### PROBLEM REQUIREMENTS
If "https" shows up in a line of the material, return that line.

------

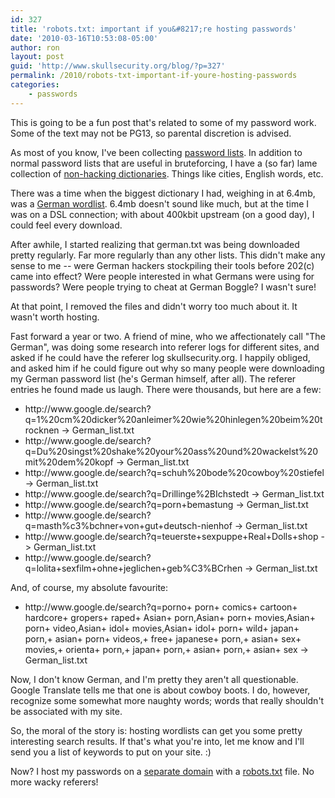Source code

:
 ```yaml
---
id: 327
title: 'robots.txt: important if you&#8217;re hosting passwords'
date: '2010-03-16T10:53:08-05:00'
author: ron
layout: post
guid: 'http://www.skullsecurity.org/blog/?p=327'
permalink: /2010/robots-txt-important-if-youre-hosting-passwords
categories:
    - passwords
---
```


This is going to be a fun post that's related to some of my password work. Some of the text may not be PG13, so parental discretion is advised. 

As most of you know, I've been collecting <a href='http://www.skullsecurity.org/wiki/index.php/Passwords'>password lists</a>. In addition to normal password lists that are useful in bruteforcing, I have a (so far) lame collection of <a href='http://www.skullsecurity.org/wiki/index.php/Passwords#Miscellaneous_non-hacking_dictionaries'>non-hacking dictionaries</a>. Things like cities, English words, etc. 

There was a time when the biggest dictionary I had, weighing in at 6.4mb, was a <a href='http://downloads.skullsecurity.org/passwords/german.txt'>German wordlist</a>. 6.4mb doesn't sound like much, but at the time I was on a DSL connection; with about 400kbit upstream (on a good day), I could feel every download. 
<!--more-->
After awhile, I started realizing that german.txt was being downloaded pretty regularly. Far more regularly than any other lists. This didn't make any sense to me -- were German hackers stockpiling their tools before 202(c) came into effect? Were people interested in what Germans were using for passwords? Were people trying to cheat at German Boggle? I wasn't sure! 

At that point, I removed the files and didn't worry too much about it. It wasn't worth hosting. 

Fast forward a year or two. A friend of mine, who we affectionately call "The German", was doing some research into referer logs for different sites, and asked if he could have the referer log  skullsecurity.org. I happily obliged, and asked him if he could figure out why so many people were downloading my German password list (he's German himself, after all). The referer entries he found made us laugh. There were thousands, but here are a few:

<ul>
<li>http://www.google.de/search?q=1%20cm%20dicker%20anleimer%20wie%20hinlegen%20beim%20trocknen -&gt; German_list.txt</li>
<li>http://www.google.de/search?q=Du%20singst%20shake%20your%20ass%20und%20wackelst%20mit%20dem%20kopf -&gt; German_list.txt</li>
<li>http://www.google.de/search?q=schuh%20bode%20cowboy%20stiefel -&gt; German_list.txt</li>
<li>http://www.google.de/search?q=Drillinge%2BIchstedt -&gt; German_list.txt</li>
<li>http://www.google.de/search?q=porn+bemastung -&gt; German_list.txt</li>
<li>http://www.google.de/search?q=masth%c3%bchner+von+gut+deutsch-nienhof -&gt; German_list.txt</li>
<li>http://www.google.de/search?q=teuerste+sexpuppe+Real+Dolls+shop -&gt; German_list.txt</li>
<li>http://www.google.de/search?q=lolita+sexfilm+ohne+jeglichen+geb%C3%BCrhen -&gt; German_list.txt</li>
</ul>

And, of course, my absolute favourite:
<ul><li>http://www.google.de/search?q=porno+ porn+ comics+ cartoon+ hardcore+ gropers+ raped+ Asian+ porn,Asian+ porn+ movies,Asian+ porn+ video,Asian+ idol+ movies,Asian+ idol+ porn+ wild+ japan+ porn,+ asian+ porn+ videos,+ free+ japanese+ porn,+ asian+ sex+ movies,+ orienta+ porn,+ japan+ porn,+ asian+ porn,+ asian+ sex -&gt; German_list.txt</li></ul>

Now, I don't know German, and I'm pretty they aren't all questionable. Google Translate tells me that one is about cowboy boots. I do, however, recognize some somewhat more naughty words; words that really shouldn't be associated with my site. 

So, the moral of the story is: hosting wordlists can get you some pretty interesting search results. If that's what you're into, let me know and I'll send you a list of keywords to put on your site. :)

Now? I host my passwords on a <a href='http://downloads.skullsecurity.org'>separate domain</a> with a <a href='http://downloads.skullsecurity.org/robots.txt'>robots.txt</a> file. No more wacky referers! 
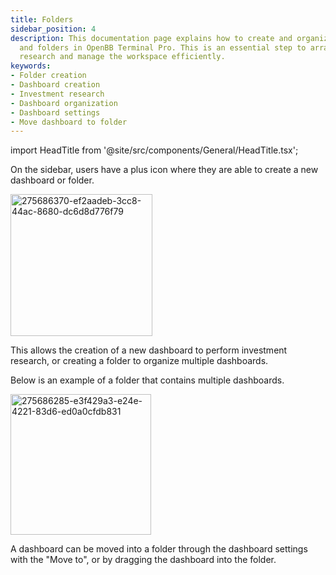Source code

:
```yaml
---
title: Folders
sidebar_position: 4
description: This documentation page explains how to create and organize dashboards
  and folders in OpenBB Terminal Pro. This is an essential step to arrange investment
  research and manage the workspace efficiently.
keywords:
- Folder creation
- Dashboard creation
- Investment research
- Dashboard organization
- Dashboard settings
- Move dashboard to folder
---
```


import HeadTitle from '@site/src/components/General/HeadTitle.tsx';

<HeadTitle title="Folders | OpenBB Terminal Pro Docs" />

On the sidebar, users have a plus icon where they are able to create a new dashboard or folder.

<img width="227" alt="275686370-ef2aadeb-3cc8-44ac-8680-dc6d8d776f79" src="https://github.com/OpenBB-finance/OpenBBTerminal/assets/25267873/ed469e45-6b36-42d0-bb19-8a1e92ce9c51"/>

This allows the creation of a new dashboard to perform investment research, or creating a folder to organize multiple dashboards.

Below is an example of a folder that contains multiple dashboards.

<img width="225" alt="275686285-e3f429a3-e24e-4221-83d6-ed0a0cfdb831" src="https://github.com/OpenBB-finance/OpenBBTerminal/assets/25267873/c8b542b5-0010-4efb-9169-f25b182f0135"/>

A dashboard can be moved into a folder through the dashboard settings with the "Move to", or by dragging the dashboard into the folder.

------

### COMPLETED TASK
<img width="227" alt="275686370-ef2aadeb-3cc8-44ac-8680-dc6d8d776f79" src="https://github.com/OpenBB-finance/OpenBBTerminal/assets/25267873/ed469e45-6b36-42d0-bb19-8a1e92ce9c51"/>
<img width="225" alt="275686285-e3f429a3-e24e-4221-83d6-ed0a0cfdb831" src="https://github.com/OpenBB-finance/OpenBBTerminal/assets/25267873/c8b542b5-0010-4efb-9169-f25b182f0135"/>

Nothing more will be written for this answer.